[[ RECORDS FOR THIS EXERCISE, beginning ]]
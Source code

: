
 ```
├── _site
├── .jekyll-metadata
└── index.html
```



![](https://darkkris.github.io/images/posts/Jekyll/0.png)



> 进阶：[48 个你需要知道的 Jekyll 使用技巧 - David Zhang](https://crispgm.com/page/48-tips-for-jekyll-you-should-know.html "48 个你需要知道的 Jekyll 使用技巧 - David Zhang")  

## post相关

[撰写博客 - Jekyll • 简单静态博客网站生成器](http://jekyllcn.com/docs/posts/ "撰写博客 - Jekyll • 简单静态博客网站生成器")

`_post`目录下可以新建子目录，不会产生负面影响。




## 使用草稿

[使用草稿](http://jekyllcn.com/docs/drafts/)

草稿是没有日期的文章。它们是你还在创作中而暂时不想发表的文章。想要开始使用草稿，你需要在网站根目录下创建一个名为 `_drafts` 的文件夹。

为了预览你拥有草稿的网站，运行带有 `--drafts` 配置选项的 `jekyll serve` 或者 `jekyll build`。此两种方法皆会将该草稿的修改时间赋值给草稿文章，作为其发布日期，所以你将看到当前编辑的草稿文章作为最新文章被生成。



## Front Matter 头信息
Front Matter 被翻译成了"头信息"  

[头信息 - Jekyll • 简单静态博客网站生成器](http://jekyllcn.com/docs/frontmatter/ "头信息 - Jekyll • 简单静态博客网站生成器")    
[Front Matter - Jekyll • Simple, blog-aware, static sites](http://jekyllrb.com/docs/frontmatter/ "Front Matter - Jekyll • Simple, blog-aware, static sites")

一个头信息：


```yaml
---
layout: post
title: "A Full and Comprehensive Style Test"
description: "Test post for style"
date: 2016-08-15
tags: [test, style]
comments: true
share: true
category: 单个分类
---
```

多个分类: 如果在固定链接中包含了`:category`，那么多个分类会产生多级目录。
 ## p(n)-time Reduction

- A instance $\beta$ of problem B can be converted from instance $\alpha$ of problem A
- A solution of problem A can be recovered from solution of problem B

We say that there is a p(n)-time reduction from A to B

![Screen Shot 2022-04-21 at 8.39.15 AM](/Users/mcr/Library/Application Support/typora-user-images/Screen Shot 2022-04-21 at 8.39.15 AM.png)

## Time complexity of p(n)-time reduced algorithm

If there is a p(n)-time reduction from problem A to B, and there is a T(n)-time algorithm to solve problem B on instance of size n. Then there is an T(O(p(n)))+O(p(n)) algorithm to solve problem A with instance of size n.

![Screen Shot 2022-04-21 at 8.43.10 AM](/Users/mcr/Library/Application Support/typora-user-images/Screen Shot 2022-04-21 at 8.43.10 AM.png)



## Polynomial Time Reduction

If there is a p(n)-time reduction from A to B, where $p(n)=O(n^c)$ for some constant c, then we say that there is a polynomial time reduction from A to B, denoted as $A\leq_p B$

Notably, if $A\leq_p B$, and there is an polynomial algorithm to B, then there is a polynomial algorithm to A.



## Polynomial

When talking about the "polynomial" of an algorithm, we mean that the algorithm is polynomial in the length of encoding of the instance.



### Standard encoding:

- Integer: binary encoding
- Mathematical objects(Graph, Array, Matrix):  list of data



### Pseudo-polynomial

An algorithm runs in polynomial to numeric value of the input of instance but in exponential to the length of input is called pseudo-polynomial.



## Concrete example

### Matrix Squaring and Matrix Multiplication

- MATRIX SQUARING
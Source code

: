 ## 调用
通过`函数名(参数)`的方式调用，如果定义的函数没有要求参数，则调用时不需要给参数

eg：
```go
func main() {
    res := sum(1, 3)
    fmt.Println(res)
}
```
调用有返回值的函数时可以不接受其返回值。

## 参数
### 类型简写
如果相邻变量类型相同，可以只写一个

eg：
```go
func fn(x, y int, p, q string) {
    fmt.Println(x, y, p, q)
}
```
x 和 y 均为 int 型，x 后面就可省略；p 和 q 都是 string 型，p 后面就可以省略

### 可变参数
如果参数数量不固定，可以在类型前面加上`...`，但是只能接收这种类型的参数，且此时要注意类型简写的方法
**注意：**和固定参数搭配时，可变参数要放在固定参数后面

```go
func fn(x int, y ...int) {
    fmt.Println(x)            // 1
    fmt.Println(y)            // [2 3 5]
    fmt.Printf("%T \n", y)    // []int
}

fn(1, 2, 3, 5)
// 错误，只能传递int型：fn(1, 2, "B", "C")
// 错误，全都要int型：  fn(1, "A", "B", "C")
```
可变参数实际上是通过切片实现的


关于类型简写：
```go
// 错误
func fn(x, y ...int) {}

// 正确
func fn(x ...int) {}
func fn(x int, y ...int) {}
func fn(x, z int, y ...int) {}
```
[[ RECORDS FOR THIS EXERCISE, end ]]
Restate each line above word for word.

◆ **RESPONSE TO THE TASK**
Source code

:
 ```
├── _site
├── .jekyll-metadata
└── index.html
```



![](https://darkkris.github.io/images/posts/Jekyll/0.png)



> 进阶：[48 个你需要知道的 Jekyll 使用技巧 - David Zhang](https://crispgm.com/page/48-tips-for-jekyll-you-should-know.html "48 个你需要知道的 Jekyll 使用技巧 - David Zhang")  

## post相关

[撰写博客 - Jekyll • 简单静态博客网站生成器](http://jekyllcn.com/docs/posts/ "撰写博客 - Jekyll • 简单静态博客网站生成器")

`_post`目录下可以新建子目录，不会产生负面影响。




## 使用草稿

[使用草稿](http://jekyllcn.com/docs/drafts/)

草稿是没有日期的文章。它们是你还在创作中而暂时不想发表的文章。想要开始使用草稿，你需要在网站根目录下创建一个名为 `_drafts` 的文件夹。

为了预览你拥有草稿的网站，运行带有 `--drafts` 配置选项的 `jekyll serve` 或者 `jekyll build`。此两种方法皆会将该草稿的修改时间赋值给草稿文章，作为其发布日期，所以你将看到当前编辑的草稿文章作为最新文章被生成。



## Front Matter 头信息
Front Matter 被翻译成了"头信息"  

[头信息 - Jekyll • 简单静态博客网站生成器](http://jekyllcn.com/docs/frontmatter/ "头信息 - Jekyll • 简单静态博客网站生成器")    
[Front Matter - Jekyll • Simple, blog-aware, static sites](http://jekyllrb.com/docs/frontmatter/ "Front Matter - Jekyll • Simple, blog-aware, static sites")

一个头信息：


```yaml
---
layout: post
title: "A Full and Comprehensive Style Test"
description: "Test post for style"
date: 2016-08-15
tags: [test, style]
comments: true
share: true
category: 单个分类
---
```

多个分类: 如果在固定链接中包含了`:category`，那么多个分类会产生多级目录。
 ## p(n)-time Reduction

- A instance $\beta$ of problem B can be converted from instance $\alpha$ of problem A
- A solution of problem A can be recovered from solution of problem B

We say that there is a p(n)-time reduction from A to B

![Screen Shot 2022-04-21 at 8.39.15 AM](/Users/mcr/Library/Application Support/typora-user-images/Screen Shot 2022-04-21 at 8.39.15 AM.png)

## Time complexity of p(n)-time reduced algorithm

If there is a p(n)-time reduction from problem A to B, and there is a T(n)-time algorithm to solve problem B on instance of size n. Then there is an T(O(p(n)))+O(p(n)) algorithm to solve problem A with instance of size n.

![Screen Shot 2022-04-21 at 8.43.10 AM](/Users/mcr/Library/Application Support/typora-user-images/Screen Shot 2022-04-21 at 8.43.10 AM.png)



## Polynomial Time Reduction

If there is a p(n)-time reduction from A to B, where $p(n)=O(n^c)$ for some constant c, then we say that there is a polynomial time reduction from A to B, denoted as $A\leq_p B$

Notably, if $A\leq_p B$, and there is an polynomial algorithm to B, then there is a polynomial algorithm to A.



## Polynomial

When talking about the "polynomial" of an algorithm, we mean that the algorithm is polynomial in the length of encoding of the instance.



### Standard encoding:

- Integer: binary encoding
- Mathematical objects(Graph, Array, Matrix):  list of data



### Pseudo-polynomial

An algorithm runs in polynomial to numeric value of the input of instance but in exponential to the length of input is called pseudo-polynomial.



## Concrete example

### Matrix Squaring and Matrix Multiplication

- MATRIX SQUARING
Source code

: ## 调用
通过`函数名(参数)`的方式调用，如果定义的函数没有要求参数，则调用时不需要给参数

eg：
```go
func main() {
    res := sum(1, 3)
    fmt.Println(res)
}
```
调用有返回值的函数时可以不接受其返回值。

## 参数
### 类型简写
如果相邻变量类型相同，可以只写一个

eg：
```go
func fn(x, y int, p, q string) {
    fmt.Println(x, y, p, q)
}
```
x 和 y 均为 int 型，x 后面就可省略；p 和 q 都是 string 型，p 后面就可以省略

### 可变参数
如果参数数量不固定，可以在类型前面加上`...`，但是只能接收这种类型的参数，且此时要注意类型简写的方法
**注意：**和固定参数搭配时，可变参数要放在固定参数后面

```go
func fn(x int, y ...int) {
    fmt.Println(x)            // 1
    fmt.Println(y)            // [2 3 5]
    fmt.Printf("%T \n", y)    // []int
}

fn(1, 2, 3, 5)
// 错误，只能传递int型：fn(1, 2, "B", "C")
// 错误，全都要int型：  fn(1, "A", "B", "C")
```
可变参数实际上是通过切片实现的


关于类型简写：
```go
// 错误
func fn(x, y ...int) {}

// 正确
func fn(x ...int) {}
func fn(x int, y ...int) {}
func fn(x, z int, y ...int) {}
```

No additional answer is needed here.